↓↓↓
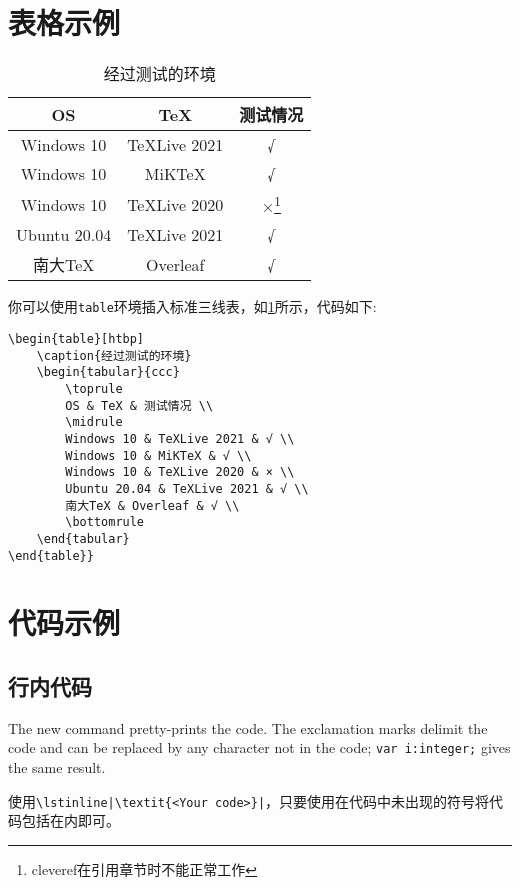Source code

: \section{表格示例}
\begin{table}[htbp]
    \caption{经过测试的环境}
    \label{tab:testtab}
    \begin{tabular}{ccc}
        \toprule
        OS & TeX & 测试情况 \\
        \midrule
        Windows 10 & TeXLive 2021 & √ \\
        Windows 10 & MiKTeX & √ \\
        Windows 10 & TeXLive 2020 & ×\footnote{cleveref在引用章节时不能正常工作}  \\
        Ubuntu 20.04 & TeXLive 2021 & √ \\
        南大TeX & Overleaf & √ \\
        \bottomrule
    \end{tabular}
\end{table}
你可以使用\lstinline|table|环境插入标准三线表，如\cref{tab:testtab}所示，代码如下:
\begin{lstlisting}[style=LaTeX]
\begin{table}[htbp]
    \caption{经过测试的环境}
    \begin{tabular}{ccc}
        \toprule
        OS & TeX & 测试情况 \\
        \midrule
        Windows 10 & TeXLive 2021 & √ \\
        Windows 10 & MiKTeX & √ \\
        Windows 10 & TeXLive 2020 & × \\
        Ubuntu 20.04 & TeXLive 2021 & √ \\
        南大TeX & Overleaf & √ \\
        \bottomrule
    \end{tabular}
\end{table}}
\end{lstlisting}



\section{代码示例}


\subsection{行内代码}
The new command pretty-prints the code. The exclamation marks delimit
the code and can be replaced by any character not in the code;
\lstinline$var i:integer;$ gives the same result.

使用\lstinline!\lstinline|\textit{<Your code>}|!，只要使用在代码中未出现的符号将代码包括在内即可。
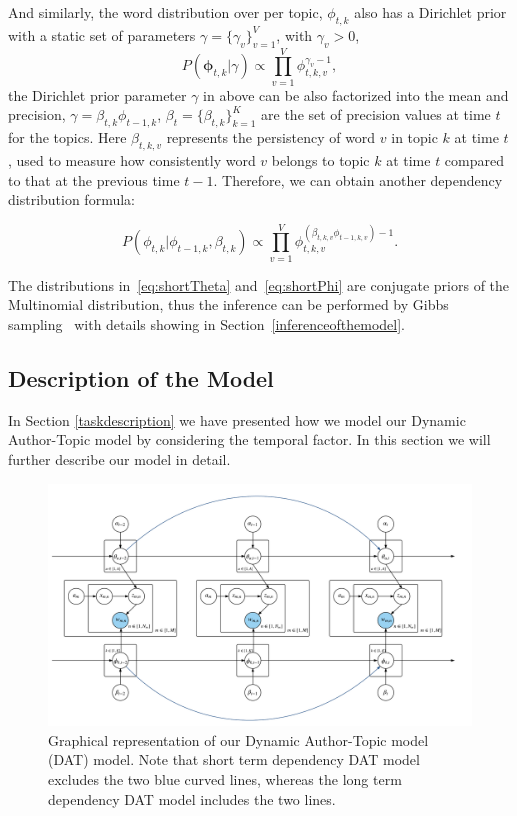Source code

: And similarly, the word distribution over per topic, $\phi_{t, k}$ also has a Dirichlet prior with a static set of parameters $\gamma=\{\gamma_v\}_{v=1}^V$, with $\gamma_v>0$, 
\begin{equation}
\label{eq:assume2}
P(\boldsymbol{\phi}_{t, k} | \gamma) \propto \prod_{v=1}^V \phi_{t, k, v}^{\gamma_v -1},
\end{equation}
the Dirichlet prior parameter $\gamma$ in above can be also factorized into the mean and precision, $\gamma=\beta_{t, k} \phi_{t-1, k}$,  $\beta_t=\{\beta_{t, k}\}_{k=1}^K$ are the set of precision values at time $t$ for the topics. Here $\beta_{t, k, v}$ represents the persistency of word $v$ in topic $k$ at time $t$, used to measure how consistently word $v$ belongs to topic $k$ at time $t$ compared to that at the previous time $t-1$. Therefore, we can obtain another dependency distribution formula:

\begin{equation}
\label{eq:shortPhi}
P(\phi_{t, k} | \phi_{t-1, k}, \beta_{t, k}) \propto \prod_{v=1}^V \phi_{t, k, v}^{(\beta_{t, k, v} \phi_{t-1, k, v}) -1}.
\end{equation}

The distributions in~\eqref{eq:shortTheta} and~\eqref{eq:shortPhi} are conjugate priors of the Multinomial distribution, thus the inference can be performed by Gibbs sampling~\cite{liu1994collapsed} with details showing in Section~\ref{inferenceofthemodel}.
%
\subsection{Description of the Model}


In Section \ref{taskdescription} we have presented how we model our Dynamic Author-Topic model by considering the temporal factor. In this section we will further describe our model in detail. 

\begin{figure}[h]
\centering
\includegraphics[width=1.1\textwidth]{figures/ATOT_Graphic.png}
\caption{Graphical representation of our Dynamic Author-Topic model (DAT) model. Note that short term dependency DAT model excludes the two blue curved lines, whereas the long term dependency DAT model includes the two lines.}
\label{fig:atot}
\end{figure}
↑↑↑
↓↓↓
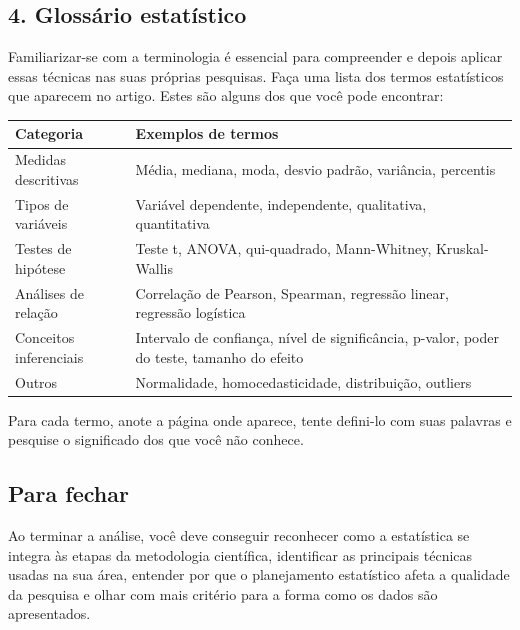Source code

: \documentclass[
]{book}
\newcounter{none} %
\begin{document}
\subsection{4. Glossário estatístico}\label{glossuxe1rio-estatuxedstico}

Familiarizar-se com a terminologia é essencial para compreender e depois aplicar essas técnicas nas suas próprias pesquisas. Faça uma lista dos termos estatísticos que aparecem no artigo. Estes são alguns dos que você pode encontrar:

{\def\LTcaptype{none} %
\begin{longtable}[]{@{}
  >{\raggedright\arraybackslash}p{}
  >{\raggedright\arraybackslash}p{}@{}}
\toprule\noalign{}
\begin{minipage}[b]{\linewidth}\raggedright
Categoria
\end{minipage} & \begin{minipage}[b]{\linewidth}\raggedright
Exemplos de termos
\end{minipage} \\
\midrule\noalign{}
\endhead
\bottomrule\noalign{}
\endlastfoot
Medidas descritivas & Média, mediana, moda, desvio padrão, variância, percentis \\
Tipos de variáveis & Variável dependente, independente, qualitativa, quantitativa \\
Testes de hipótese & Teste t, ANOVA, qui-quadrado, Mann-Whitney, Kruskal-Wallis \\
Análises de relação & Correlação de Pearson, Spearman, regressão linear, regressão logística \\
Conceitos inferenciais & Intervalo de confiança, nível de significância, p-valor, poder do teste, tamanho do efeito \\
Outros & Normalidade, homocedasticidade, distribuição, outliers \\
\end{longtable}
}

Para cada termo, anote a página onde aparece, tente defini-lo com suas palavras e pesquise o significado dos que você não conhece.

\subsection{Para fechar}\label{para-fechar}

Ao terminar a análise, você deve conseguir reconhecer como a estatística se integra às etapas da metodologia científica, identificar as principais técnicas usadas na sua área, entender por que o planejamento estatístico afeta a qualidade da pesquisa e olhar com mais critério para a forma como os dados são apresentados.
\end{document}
↑↑↑
- [About this exercise] Look through the entries above, find each line containing "lstlisting", and copy it.

- [Reply]
\begin{lstlisting}[style=LaTeX]
\end{lstlisting}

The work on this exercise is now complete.